All The Best Paradigm Shifts Are Started By A Man In A Dressing Gown, Humming
Finding that all the new music I hear sounds like the regurgitated and repackaged music of my teens and twenties, I’ve hung up my indiepop rollerboots and am off to explore pastures new.
When I say new, I mean new to me – the stuff that’s currently floating my boat is centuries old, and I’m talking Baroque. You could put this shift down to my age, but actually it’s exposure to my son’s musical tastes that’s flicked the switch. In classic ‘Absolutely Fabulous’ fashion, he resisted the alternative rock and indie stuff that we were heavily into when he was growing up, choosing instead to immerse himself exclusively in the world of Classical music.
I can’t say I shared his organ music obsession – an oppressively chirpy, manic organ recital is not what you want to be bombarded with first thing in the morning, or in fact, ever – but Bach’s piano compositions are sublime. I’m currently having my mind blown by Glenn Gould’s recordings of Bach, especially his ‘Goldberg Variations’ and ‘The Well-Tempered Clavier’. Gould was quite an eccentric character and audibly hums and chirrups along as he plays, as you can see and hear in this clip of him playing the second of Bach’s ‘Partitas‘
I’m not a total novice to Classical (or in this case, Baroque) music, but my knowledge is pretty scant. Regular listening to Radio 3 is helping, but I want to have a greater understanding of the history of music and a clearer sense of who wrote what and when. I want to know what was going on at the time of writing – both politically and artistically, and also, what inspired these composers to create such incredible works. Clearly, a book purchase was in order.
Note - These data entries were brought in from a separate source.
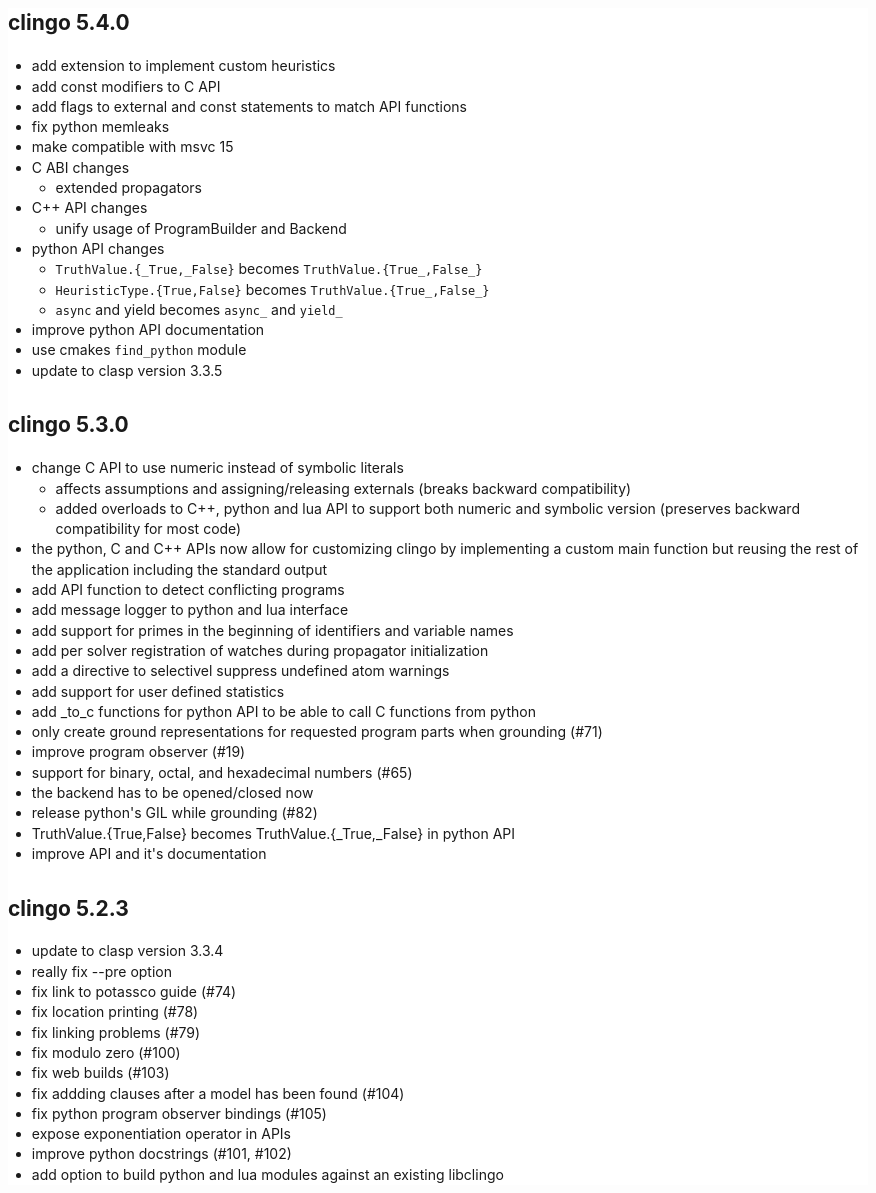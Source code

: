 ## clingo 5.4.0

* add extension to implement custom heuristics
* add const modifiers to C API
* add flags to external and const statements to match API functions
* fix python memleaks
* make compatible with msvc 15
* C ABI changes
  * extended propagators
* C++ API changes
  * unify usage of ProgramBuilder and Backend
* python API changes
  * `TruthValue.{_True,_False}` becomes `TruthValue.{True_,False_}`
  * `HeuristicType.{True,False}` becomes `TruthValue.{True_,False_}`
  * `async` and yield becomes `async_` and `yield_`
* improve python API documentation
* use cmakes `find_python` module
* update to clasp version 3.3.5

## clingo 5.3.0

* change C API to use numeric instead of symbolic literals
  * affects assumptions and assigning/releasing externals
      (breaks backward compatibility)
  * added overloads to C++, python and lua API to support
      both numeric and symbolic version
      (preserves backward compatibility for most code)
* the python, C and C++ APIs now allow for customizing clingo by implementing
    a custom main function but reusing the rest of the application including
    the standard output
* add API function to detect conflicting programs
* add message logger to python and lua interface
* add support for primes in the beginning of identifiers and variable names
* add per solver registration of watches during propagator initialization
* add a directive to selectivel suppress undefined atom warnings
* add support for user defined statistics
* add _to_c functions for python API to be able to call C functions from
    python
* only create ground representations for requested program parts when
    grounding (#71)
* improve program observer (#19)
* support for binary, octal, and hexadecimal numbers (#65)
* the backend has to be opened/closed now
* release python's GIL while grounding (#82)
* TruthValue.{True,False} becomes TruthValue.{\_True,\_False} in python API
* improve API and it's documentation

## clingo 5.2.3

* update to clasp version 3.3.4
* really fix --pre option
* fix link to potassco guide (#74)
* fix location printing (#78)
* fix linking problems (#79)
* fix modulo zero (#100)
* fix web builds (#103)
* fix addding clauses after a model has been found (#104)
* fix python program observer bindings (#105)
* expose exponentiation operator in APIs
* improve python docstrings (#101, #102)
* add option to build python and lua modules against an existing libclingo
I went for a tried and tested classic as a good place to start. If the reviews are anything to go by, Harold C. Schonberg’s ‘The Lives of The Great Composers’ is the go-to compendium of the history of Classical music. At over 700 pages, it’s not light, but from what I’ve already seen, it’s an engaging read, both intelligent and witty. With this tome at hand, I’ll be well on my way to becoming a Classical bore in no time. Consider yourselves warned.